I want to get a select that has a single student record and an indicator as to whether that student has active enrollments.
I thought about doing this in an inline UDF that uses the student ID in a join to the enrollment table, but I wonder if there's a better way to do it in a single select statement.
The UDF call might look something like:
Select Student_Name,Student_Email,isEnrolled(Student_ID) from Student
What might the alternative - with one SQL statement - look like?
Solution
select Student_Name,
Student_Email,
(select count(*)
from Enrollment e
where e.student_id = s.student_id
) Number_Of_Enrollments
from Student e
will get the number of enrollments, which should help.
OTHER TIPS
Why not join to a secondary select? Unlike other solutions this isn't firing a subquery for every row returned, but gathers the enrollment data for everyone all at once. The syntax may not be quite correct, but you should get the idea.
SELECT
s.student_name,
s.student_email,
IsNull( e.enrollment_count, 0 )
FROM
Students s
LEFT OUTER JOIN (
SELECT
student_id,
count(*) as enrollment_count
FROM
enrollments
WHERE
active = 1
GROUP BY
student_id
) e
ON s.student_id = e.student_id
The select from enrollments could also be redone as a function which returns a table for you to join on.

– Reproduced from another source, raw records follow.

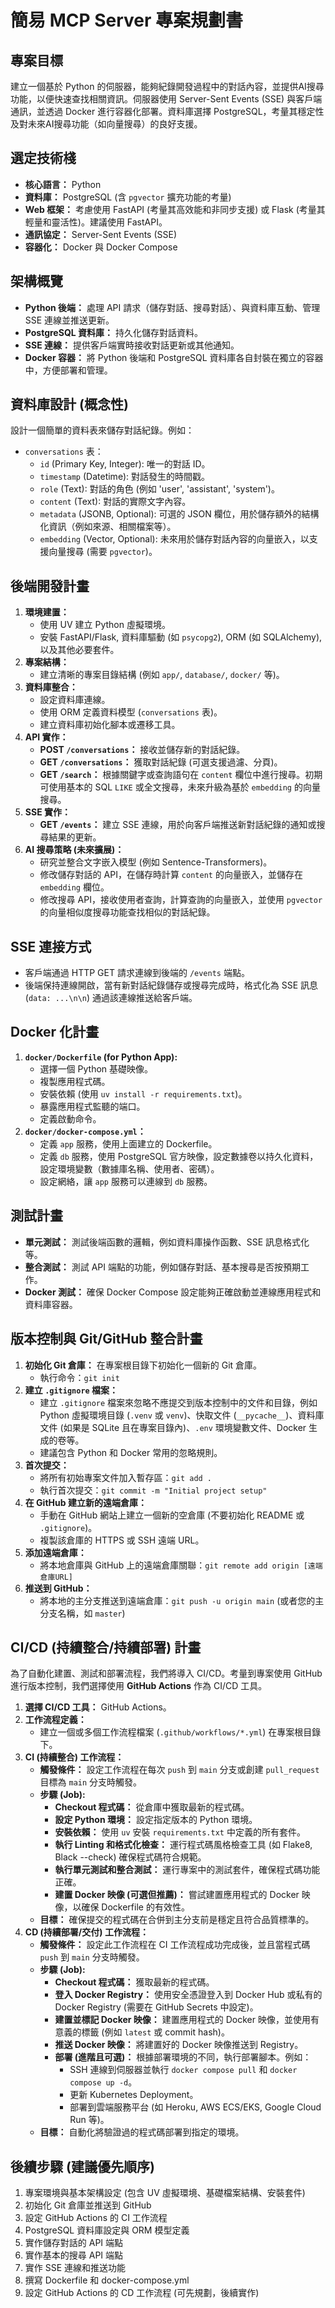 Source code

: # 簡易 MCP Server 專案規劃書

## 專案目標

建立一個基於 Python 的伺服器，能夠紀錄開發過程中的對話內容，並提供AI搜尋功能，以便快速查找相關資訊。伺服器使用 Server-Sent Events (SSE) 與客戶端通訊，並透過 Docker 進行容器化部署。資料庫選擇 PostgreSQL，考量其穩定性及對未來AI搜尋功能（如向量搜尋）的良好支援。

## 選定技術棧

*   **核心語言：** Python
*   **資料庫：** PostgreSQL (含 `pgvector` 擴充功能的考量)
*   **Web 框架：** 考慮使用 FastAPI (考量其高效能和非同步支援) 或 Flask (考量其輕量和靈活性)。建議使用 FastAPI。
*   **通訊協定：** Server-Sent Events (SSE)
*   **容器化：** Docker 與 Docker Compose

## 架構概覽

*   **Python 後端：** 處理 API 請求（儲存對話、搜尋對話）、與資料庫互動、管理 SSE 連線並推送更新。
*   **PostgreSQL 資料庫：** 持久化儲存對話資料。
*   **SSE 連線：** 提供客戶端實時接收對話更新或其他通知。
*   **Docker 容器：** 將 Python 後端和 PostgreSQL 資料庫各自封裝在獨立的容器中，方便部署和管理。

## 資料庫設計 (概念性)

設計一個簡單的資料表來儲存對話紀錄。例如：

*   `conversations` 表：
    *   `id` (Primary Key, Integer): 唯一的對話 ID。
    *   `timestamp` (Datetime): 對話發生的時間戳。
    *   `role` (Text): 對話的角色 (例如 'user', 'assistant', 'system')。
    *   `content` (Text): 對話的實際文字內容。
    *   `metadata` (JSONB, Optional): 可選的 JSON 欄位，用於儲存額外的結構化資訊（例如來源、相關檔案等）。
    *   `embedding` (Vector, Optional): 未來用於儲存對話內容的向量嵌入，以支援向量搜尋 (需要 `pgvector`)。

## 後端開發計畫

1.  **環境建置：**
    *   使用 UV 建立 Python 虛擬環境。
    *   安裝 FastAPI/Flask, 資料庫驅動 (如 `psycopg2`), ORM (如 SQLAlchemy), 以及其他必要套件。
2.  **專案結構：**
    *   建立清晰的專案目錄結構 (例如 `app/`, `database/`, `docker/` 等)。
3.  **資料庫整合：**
    *   設定資料庫連線。
    *   使用 ORM 定義資料模型 (`conversations` 表)。
    *   建立資料庫初始化腳本或遷移工具。
4.  **API 實作：**
    *   **POST `/conversations`：** 接收並儲存新的對話紀錄。
    *   **GET `/conversations`：** 獲取對話紀錄 (可選支援過濾、分頁)。
    *   **GET `/search`：** 根據關鍵字或查詢語句在 `content` 欄位中進行搜尋。初期可使用基本的 SQL `LIKE` 或全文搜尋，未來升級為基於 `embedding` 的向量搜尋。
5.  **SSE 實作：**
    *   **GET `/events`：** 建立 SSE 連線，用於向客戶端推送新對話紀錄的通知或搜尋結果的更新。
6.  **AI 搜尋策略 (未來擴展)：**
    *   研究並整合文字嵌入模型 (例如 Sentence-Transformers)。
    *   修改儲存對話的 API，在儲存時計算 `content` 的向量嵌入，並儲存在 `embedding` 欄位。
    *   修改搜尋 API，接收使用者查詢，計算查詢的向量嵌入，並使用 `pgvector` 的向量相似度搜尋功能查找相似的對話紀錄。

## SSE 連接方式

*   客戶端通過 HTTP GET 請求連線到後端的 `/events` 端點。
*   後端保持連線開啟，當有新對話紀錄儲存或搜尋完成時，格式化為 SSE 訊息 (`data: ...\n\n`) 通過該連線推送給客戶端。

## Docker 化計畫

1.  **`docker/Dockerfile` (for Python App):**
    *   選擇一個 Python 基礎映像。
    *   複製應用程式碼。
    *   安裝依賴 (使用 `uv install -r requirements.txt`)。
    *   暴露應用程式監聽的端口。
    *   定義啟動命令。
2.  **`docker/docker-compose.yml`：**
    *   定義 `app` 服務，使用上面建立的 Dockerfile。
    *   定義 `db` 服務，使用 PostgreSQL 官方映像，設定數據卷以持久化資料，設定環境變數（數據庫名稱、使用者、密碼）。
    *   設定網絡，讓 `app` 服務可以連線到 `db` 服務。

## 測試計畫

*   **單元測試：** 測試後端函數的邏輯，例如資料庫操作函數、SSE 訊息格式化等。
*   **整合測試：** 測試 API 端點的功能，例如儲存對話、基本搜尋是否按預期工作。
*   **Docker 測試：** 確保 Docker Compose 設定能夠正確啟動並連線應用程式和資料庫容器。

## 版本控制與 Git/GitHub 整合計畫

1.  **初始化 Git 倉庫：** 在專案根目錄下初始化一個新的 Git 倉庫。
    *   執行命令：`git init`
2.  **建立 `.gitignore` 檔案：**
    *   建立 `.gitignore` 檔案來忽略不應提交到版本控制中的文件和目錄，例如 Python 虛擬環境目錄 (`.venv` 或 `venv`)、快取文件 (`__pycache__`)、資料庫文件 (如果是 SQLite 且在專案目錄內)、`.env` 環境變數文件、Docker 生成的卷等。
    *   建議包含 Python 和 Docker 常用的忽略規則。
3.  **首次提交：**
    *   將所有初始專案文件加入暫存區：`git add .`
    *   執行首次提交：`git commit -m "Initial project setup"`
4.  **在 GitHub 建立新的遠端倉庫：**
    *   手動在 GitHub 網站上建立一個新的空倉庫 (不要初始化 README 或 `.gitignore`)。
    *   複製該倉庫的 HTTPS 或 SSH 遠端 URL。
5.  **添加遠端倉庫：**
    *   將本地倉庫與 GitHub 上的遠端倉庫關聯：`git remote add origin [遠端倉庫URL]`
6.  **推送到 GitHub：**
    *   將本地的主分支推送到遠端倉庫：`git push -u origin main` (或者您的主分支名稱，如 `master`)

## CI/CD (持續整合/持續部署) 計畫

為了自動化建置、測試和部署流程，我們將導入 CI/CD。考量到專案使用 GitHub 進行版本控制，我們選擇使用 **GitHub Actions** 作為 CI/CD 工具。

1.  **選擇 CI/CD 工具：** GitHub Actions。
2.  **工作流程定義：**
    *   建立一個或多個工作流程檔案 (`.github/workflows/*.yml`) 在專案根目錄下。
3.  **CI (持續整合) 工作流程：**
    *   **觸發條件：** 設定工作流程在每次 `push` 到 `main` 分支或創建 `pull_request` 目標為 `main` 分支時觸發。
    *   **步驟 (Job):**
        *   **Checkout 程式碼：** 從倉庫中獲取最新的程式碼。
        *   **設定 Python 環境：** 設定指定版本的 Python 環境。
        *   **安裝依賴：** 使用 `uv` 安裝 `requirements.txt` 中定義的所有套件。
        *   **執行 Linting 和格式化檢查：** 運行程式碼風格檢查工具 (如 Flake8, Black --check) 確保程式碼符合規範。
        *   **執行單元測試和整合測試：** 運行專案中的測試套件，確保程式碼功能正確。
        *   **建置 Docker 映像 (可選但推薦)：** 嘗試建置應用程式的 Docker 映像，以確保 Dockerfile 的有效性。
    *   **目標：** 確保提交的程式碼在合併到主分支前是穩定且符合品質標準的。
4.  **CD (持續部署/交付) 工作流程：**
    *   **觸發條件：** 設定此工作流程在 CI 工作流程成功完成後，並且當程式碼 `push` 到 `main` 分支時觸發。
    *   **步驟 (Job):**
        *   **Checkout 程式碼：** 獲取最新的程式碼。
        *   **登入 Docker Registry：** 使用安全憑證登入到 Docker Hub 或私有的 Docker Registry (需要在 GitHub Secrets 中設定)。
        *   **建置並標記 Docker 映像：** 建置應用程式的 Docker 映像，並使用有意義的標籤 (例如 `latest` 或 commit hash)。
        *   **推送 Docker 映像：** 將建置好的 Docker 映像推送到 Registry。
        *   **部署 (進階且可選)：** 根據部署環境的不同，執行部署腳本。例如：
            *   SSH 連線到伺服器並執行 `docker compose pull` 和 `docker compose up -d`。
            *   更新 Kubernetes Deployment。
            *   部署到雲端服務平台 (如 Heroku, AWS ECS/EKS, Google Cloud Run 等)。
    *   **目標：** 自動化將驗證過的程式碼部署到指定的環境。

## 後續步驟 (建議優先順序)

1.  專案環境與基本架構設定 (包含 UV 虛擬環境、基礎檔案結構、安裝套件)
2.  初始化 Git 倉庫並推送到 GitHub
3.  設定 GitHub Actions 的 CI 工作流程
4.  PostgreSQL 資料庫設定與 ORM 模型定義
5.  實作儲存對話的 API 端點
6.  實作基本的搜尋 API 端點
7.  實作 SSE 連線和推送功能
8.  撰寫 Dockerfile 和 docker-compose.yml
9.  設定 GitHub Actions 的 CD 工作流程 (可先規劃，後續實作)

CREATE FUNCTION getAllEnrollmentsGroupedByStudent()
RETURNS @enrollments TABLE
(
student_id int,
enrollment_count int
) AS BEGIN
INSERT INTO
@enrollments
(
student_id,
enrollment_count
) SELECT
student_id,
count(*) as enrollment_count
FROM
enrollments
WHERE
active = 1
GROUP BY
student_id
RETURN
END
SELECT
s.student_name,
s.student_email,
e.enrollment_count
FROM
Students s
JOIN
dbo.getAllEnrollmentsGroupedByStudent() e
ON s.student_id = e.student_id
Edit:
Renze de Waal corrected my bad SQL!
Try someting like this:
SELECT Student_Name, Student_Email, CAST((SELECT TOP 1 1 FROM Enrollments e WHERE e.student_id=s.student_id) as bit) as enrolled FROM Student s
I think you can also use the exists statement in the select but not positive
try to avoid using udfs or subqueries, they are performance killers. banjolity seems to havea good solution otherwise because it uses a derivd table instead of a UDF or subselect.
select students.name,
decode(count(1), 0, "no enrollments", "has enrollments")
from students, enrollments
where
students.id = enrollments.sutdent_id and
enrollments.is_active = 1 group by students.name
Of course, replace the decode with a function your database uses (or, a case statement).